Effect of terrain structure on food transport in the ant Pheidole boruca
Alejandro Gustavo Farji-Brener, Ezequiel Vanderhoeven , Pablo Muñoz , Ronny Hernández , Ruben Darío Palacio , Yesenia Jasso
Lab. Ecotono, INIBIOMA-CONICET, Universidad del Comhaue, Argentina; CONICET ; Brenesii SRL, San José, Costa Rica ; Brenesii SRL, San José, Costa Rica ; Independient ; Instituto de Ecología, AC, Xalapa, Veracruz, Mexico
Food transport is a major challenge in ants. Foragers often need to carry food of different size and shape through the forest floor, which represent a heterogeneous scenario full of obstacles that difficult the smooth movement of loaded ants. Since the fitness of the colony depends on the food input to the nest, ants should show flexible behaviors to improve the transport of food through different terrain structures. To improve the transport of food ants can theoretically transport loads individually or collectively, and in both situations transport loads by lifting, dragging or pushing. We evaluated whether the ant Pheidole boruca exhibits flexibility in food transport behavior, testing the hypothesis that the way ants carry food depends on terrain structure. Particularly, we expect that for a given terrain structure, ants will perform more frequently the most efficient transport strategy (i. e., the fastest). We performed a manipulative field experiment in the Pacific highlands of southern Costa Rica. We measured the velocity and the relative frequency of load transport behavior (lifting, dragging, or pushing) at which ants (n=268 ants from 12 ant nests) removed half grains of rice from four treatments representing common terrain types in their natural environment: uphill (cone), downhill (inverted cone), rough (sandpaper) and control (flat paper). Ants changed their way of food transport according the terrain structure.

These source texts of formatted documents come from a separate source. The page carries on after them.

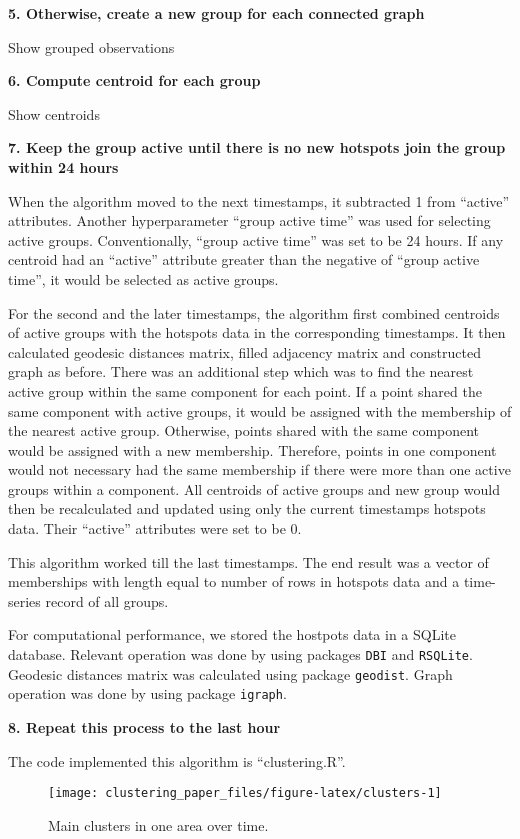 \textbf{5. Otherwise, create a new group for each connected graph}

Show grouped observations

\textbf{6. Compute centroid for each group}

Show centroids

\textbf{7. Keep the group active until there is no new hotspots join the
group within 24 hours}

When the algorithm moved to the next timestamps, it subtracted 1 from
``active'' attributes. Another hyperparameter ``group active time'' was
used for selecting active groups. Conventionally, ``group active time''
was set to be 24 hours. If any centroid had an ``active'' attribute
greater than the negative of ``group active time'', it would be selected
as active groups.

For the second and the later timestamps, the algorithm first combined
centroids of active groups with the hotspots data in the corresponding
timestamps. It then calculated geodesic distances matrix, filled
adjacency matrix and constructed graph as before. There was an
additional step which was to find the nearest active group within the
same component for each point. If a point shared the same component with
active groups, it would be assigned with the membership of the nearest
active group. Otherwise, points shared with the same component would be
assigned with a new membership. Therefore, points in one component would
not necessary had the same membership if there were more than one active
groups within a component. All centroids of active groups and new group
would then be recalculated and updated using only the current timestamps
hotspots data. Their ``active'' attributes were set to be 0.

This algorithm worked till the last timestamps. The end result was a
vector of memberships with length equal to number of rows in hotspots
data and a time-series record of all groups.

For computational performance, we stored the hostpots data in a SQLite
database. Relevant operation was done by using packages \texttt{DBI} and
\texttt{RSQLite}. Geodesic distances matrix was calculated using package
\texttt{geodist}. Graph operation was done by using package
\texttt{igraph}.

\textbf{8. Repeat this process to the last hour}

The code implemented this algorithm is ``clustering.R''.

\begin{Schunk}
\begin{figure}
\texttt{[image: clustering\_paper\_files/figure-latex/clusters-1]} \caption[Main clusters in one area over time]{Main clusters in one area over time.}\label{fig:clusters}
\end{figure}
\end{Schunk}

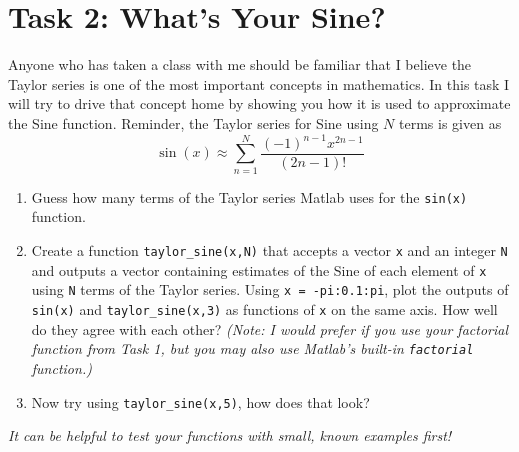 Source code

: \documentclass[11pt]{article}
\begin{document}
	\section*{Task 2: What's Your Sine?}
	\noindent Anyone who has taken a class with me should be familiar that I believe the Taylor series is one of the most important concepts in mathematics. In this task I will try to drive that concept home by showing you how it is used to approximate the Sine function. Reminder, the Taylor series for Sine using $N$ terms is given as 
	\begin{equation*}
		\sin(x) \approx \sum_{n=1}^{N}\frac{(-1)^{n-1} x^{2n-1}}{(2n-1)!}
	\end{equation*}
	\begin{enumerate}[label=\alph*)]
		\item Guess how many terms of the Taylor series Matlab uses for the \texttt{sin(x)} function.
		\item Create a function \texttt{taylor\_sine(x,N)} that accepts a vector \texttt{x} and an integer \texttt{N} and outputs a vector containing estimates of the Sine of each element of \texttt{x} using \texttt{N} terms of the Taylor series. Using \texttt{x = -pi:0.1:pi}, plot the outputs of \texttt{sin(x)} and \texttt{taylor\_sine(x,3)} as functions of \texttt{x} on the same axis. How well do they agree with each other? \textit{(Note: I would prefer if you use your factorial function from Task 1, but you may also use Matlab's built-in \texttt{factorial} function.)}
		\item Now try using \texttt{taylor\_sine(x,5)}, how does that look?
	\end{enumerate}
	

	\begin{center}
		\vfill
		\textit{It can be helpful to test your functions with small, known examples first!}
	\end{center}
\end{document}
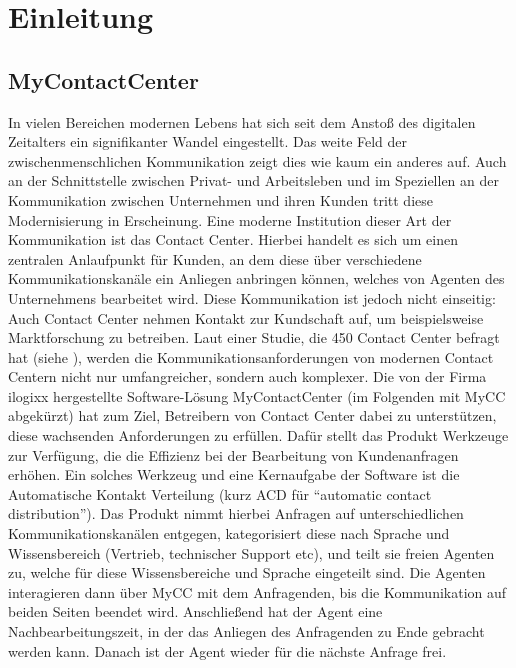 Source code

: \chapter{Einleitung}
\label{chap:Einleitung}

\section{MyContactCenter}
\label{sec:MyContactCenter}
In vielen Bereichen modernen Lebens hat sich seit dem Anstoß des digitalen Zeitalters ein signifikanter Wandel eingestellt. Das weite Feld  der zwischenmenschlichen Kommunikation zeigt dies wie kaum ein anderes auf. Auch an der Schnittstelle zwischen Privat- und Arbeitsleben und im Speziellen an der Kommunikation zwischen Unternehmen und ihren Kunden tritt diese Modernisierung in Erscheinung. Eine moderne Institution dieser Art der Kommunikation ist das Contact Center. Hierbei handelt es sich um einen zentralen Anlaufpunkt für Kunden, an dem diese über verschiedene Kommunikationskanäle ein Anliegen anbringen können, welches von Agenten des Unternehmens bearbeitet wird. Diese Kommunikation ist jedoch nicht einseitig: Auch Contact Center nehmen Kontakt zur Kundschaft auf, um beispielsweise Marktforschung zu betreiben. 
\newline
Laut einer Studie, die 450 Contact Center befragt hat (siehe \cite{Deloitte:17}), werden die Kommunikationsanforderungen von modernen Contact Centern nicht nur umfangreicher, sondern auch komplexer. Die von der Firma ilogixx hergestellte Software-Lösung MyContactCenter (im Folgenden mit MyCC abgekürzt) hat zum Ziel, Betreibern von Contact Center dabei zu unterstützen, diese wachsenden Anforderungen zu erfüllen. Dafür stellt das Produkt Werkzeuge zur Verfügung, die die Effizienz bei der Bearbeitung von Kundenanfragen erhöhen. Ein solches Werkzeug und eine Kernaufgabe der Software ist die Automatische Kontakt Verteilung (kurz ACD für ``automatic contact distribution''). Das Produkt nimmt hierbei Anfragen auf unterschiedlichen Kommunikationskanälen entgegen, kategorisiert diese nach Sprache und Wissensbereich (Vertrieb, technischer Support etc), und teilt sie freien Agenten zu, welche für diese Wissensbereiche und Sprache eingeteilt sind. Die Agenten interagieren dann über MyCC mit dem Anfragenden, bis die Kommunikation auf beiden Seiten beendet wird. Anschließend hat der Agent eine Nachbearbeitungszeit, in der das Anliegen des Anfragenden zu Ende gebracht werden kann. Danach ist der Agent wieder für die nächste Anfrage frei.
\newline
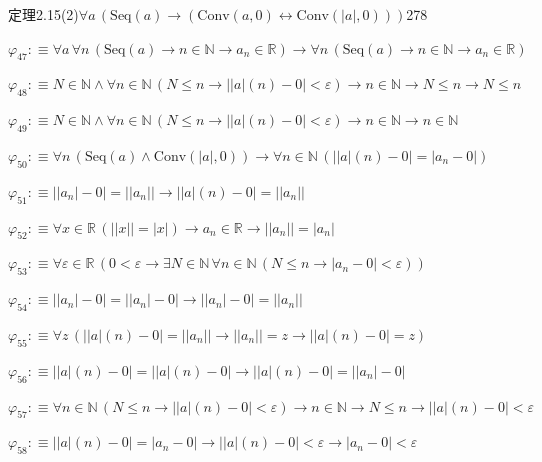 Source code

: \begin{fullproof}{定理2.15(2)}{$\forall a\,(\mathrm{Seq}(a) \to (\mathrm{Conv}(a,0) \leftrightarrow \mathrm{Conv}(\lvert a \rvert,0)))$}{278}
\begin{abbrevlist}
\item $\varphi_{47} :\equiv \forall a\,\forall n\,(\mathrm{Seq}(a) \to n \in \mathbb{N} \to a_{n} \in \mathbb{R}) \to \forall n\,(\mathrm{Seq}(a) \to n \in \mathbb{N} \to a_{n} \in \mathbb{R})$
\item $\varphi_{48} :\equiv N \in \mathbb{N} \land \forall n \in \mathbb{N}\,(N \leq n \to \lvert \lvert a \rvert(n) - 0 \rvert < \varepsilon) \to n \in \mathbb{N} \to N \leq n \to N \leq n$
\item $\varphi_{49} :\equiv N \in \mathbb{N} \land \forall n \in \mathbb{N}\,(N \leq n \to \lvert \lvert a \rvert(n) - 0 \rvert < \varepsilon) \to n \in \mathbb{N} \to n \in \mathbb{N}$
\item $\varphi_{50} :\equiv \forall n\,(\mathrm{Seq}(a) \land \mathrm{Conv}(\lvert a \rvert,0)) \to \forall n \in \mathbb{N}\,(\lvert \lvert a \rvert(n) - 0 \rvert = \lvert a_{n} - 0 \rvert)$
\item $\varphi_{51} :\equiv \lvert \lvert a_{n} \rvert - 0 \rvert = \lvert \lvert a_{n} \rvert \rvert \to \lvert \lvert a \rvert(n) - 0 \rvert = \lvert \lvert a_{n} \rvert \rvert$
\item $\varphi_{52} :\equiv \forall x \in \mathbb{R}\,(\lvert \lvert x \rvert \rvert = \lvert x \rvert) \to a_{n} \in \mathbb{R} \to \lvert \lvert a_{n} \rvert \rvert = \lvert a_{n} \rvert$
\item $\varphi_{53} :\equiv \forall \varepsilon \in \mathbb{R}\,(0 < \varepsilon \to \exists N \in \mathbb{N}\,\forall n \in \mathbb{N}\,(N \leq n \to \lvert a_{n} - 0 \rvert < \varepsilon))$
\item $\varphi_{54} :\equiv \lvert \lvert a_{n} \rvert - 0 \rvert = \lvert \lvert a_{n} \rvert - 0 \rvert \to \lvert \lvert a_{n} \rvert - 0 \rvert = \lvert \lvert a_{n} \rvert \rvert$
\item $\varphi_{55} :\equiv \forall z\,(\lvert \lvert a \rvert(n) - 0 \rvert = \lvert \lvert a_{n} \rvert \rvert \to \lvert \lvert a_{n} \rvert \rvert = z \to \lvert \lvert a \rvert(n) - 0 \rvert = z)$
\item $\varphi_{56} :\equiv \lvert \lvert a \rvert(n) - 0 \rvert = \lvert \lvert a \rvert(n) - 0 \rvert \to \lvert \lvert a \rvert(n) - 0 \rvert = \lvert \lvert a_{n} \rvert - 0 \rvert$
\item $\varphi_{57} :\equiv \forall n \in \mathbb{N}\,(N \leq n \to \lvert \lvert a \rvert(n) - 0 \rvert < \varepsilon) \to n \in \mathbb{N} \to N \leq n \to \lvert \lvert a \rvert(n) - 0 \rvert < \varepsilon$
\item $\varphi_{58} :\equiv \lvert \lvert a \rvert(n) - 0 \rvert = \lvert a_{n} - 0 \rvert \to \lvert \lvert a \rvert(n) - 0 \rvert < \varepsilon \to \lvert a_{n} - 0 \rvert < \varepsilon$

\end{abbrevlist}
\end{fullproof}
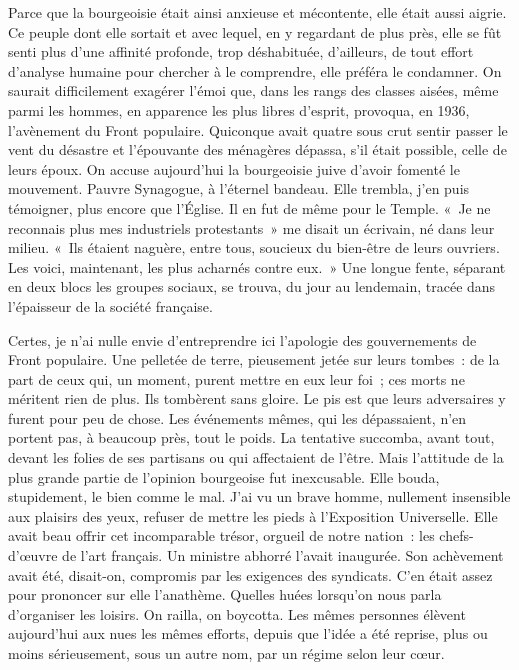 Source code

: \documentclass[french,twoside]{book} %
\begin{document}
Parce que la bourgeoisie était ainsi anxieuse et mécontente, elle était aussi aigrie. Ce peuple dont elle sortait et avec lequel, en y regardant de plus près, elle se fût senti plus d’une affinité profonde, trop déshabituée, d’ailleurs, de tout effort d’analyse humaine pour chercher à le comprendre, elle préféra le condamner. On saurait   difficilement exagérer l’émoi que, dans les rangs des classes aisées, même parmi les hommes, en apparence les plus libres d’esprit, provoqua, en 1936, l’avènement du Front populaire. Quiconque avait quatre sous crut sentir passer le vent du désastre et l’épouvante des ménagères dépassa, s’il était possible, celle de leurs époux. On accuse aujourd’hui la bourgeoisie juive d’avoir fomenté le mouvement. Pauvre Synagogue, à l’éternel bandeau. Elle trembla, j’en puis témoigner, plus encore que l’Église. Il en fut de même pour le Temple. « Je ne reconnais plus mes industriels protestants » me disait un écrivain, né dans leur milieu. « Ils étaient naguère, entre tous, soucieux du bien-être de leurs ouvriers. Les voici, maintenant, les plus acharnés contre eux. » Une longue fente, séparant en deux blocs les groupes sociaux, se trouva, du jour au lendemain, tracée dans l’épaisseur de la société française.\par
Certes, je n’ai nulle envie d’entreprendre ici l’apologie des gouvernements de Front populaire. Une pelletée de terre, pieusement jetée sur leurs tombes : de la part de ceux qui, un moment, purent mettre en eux leur foi ; ces morts ne méritent rien de plus. Ils tombèrent sans gloire. Le pis est que leurs adversaires y furent pour peu de chose. Les événements mêmes, qui les dépassaient, n’en portent pas, à beaucoup près, tout le poids. La tentative succomba, avant tout, devant les folies de ses partisans ou qui affectaient de l’être. Mais l’attitude de la plus grande partie de l’opinion bourgeoise fut inexcusable. Elle bouda, stupidement, le bien comme le mal. J’ai vu un brave homme, nullement insensible aux plaisirs des yeux, refuser de mettre les pieds à l’Exposition Universelle. Elle avait beau offrir cet incomparable trésor, orgueil de notre nation : les chefs-d’œuvre de l’art français. Un ministre abhorré l’avait inaugurée. Son achèvement avait été, disait-on, compromis par les exigences des syndicats. C’en était assez pour prononcer sur elle l’anathème. Quelles huées   lorsqu’on nous parla d’organiser les loisirs. On railla, on boycotta. Les mêmes personnes élèvent aujourd’hui aux nues les mêmes efforts, depuis que l’idée a été reprise, plus ou moins sérieusement, sous un autre nom, par un régime selon leur cœur.\par
\end{document}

While in flat landscapes ants carried loads by dragging and lifting in similar proportion, in the other treatments lifting was the most frequent transport behavior. We found that during individual transport the most frequent behavior was not the fastest, but that during collective transport the fastest behavior (lifting) was the most frequently employed. Our results demonstrate how ants can adapt their transport behavior according to the terrain structure, illustrating also the key role of cooperative work in this process.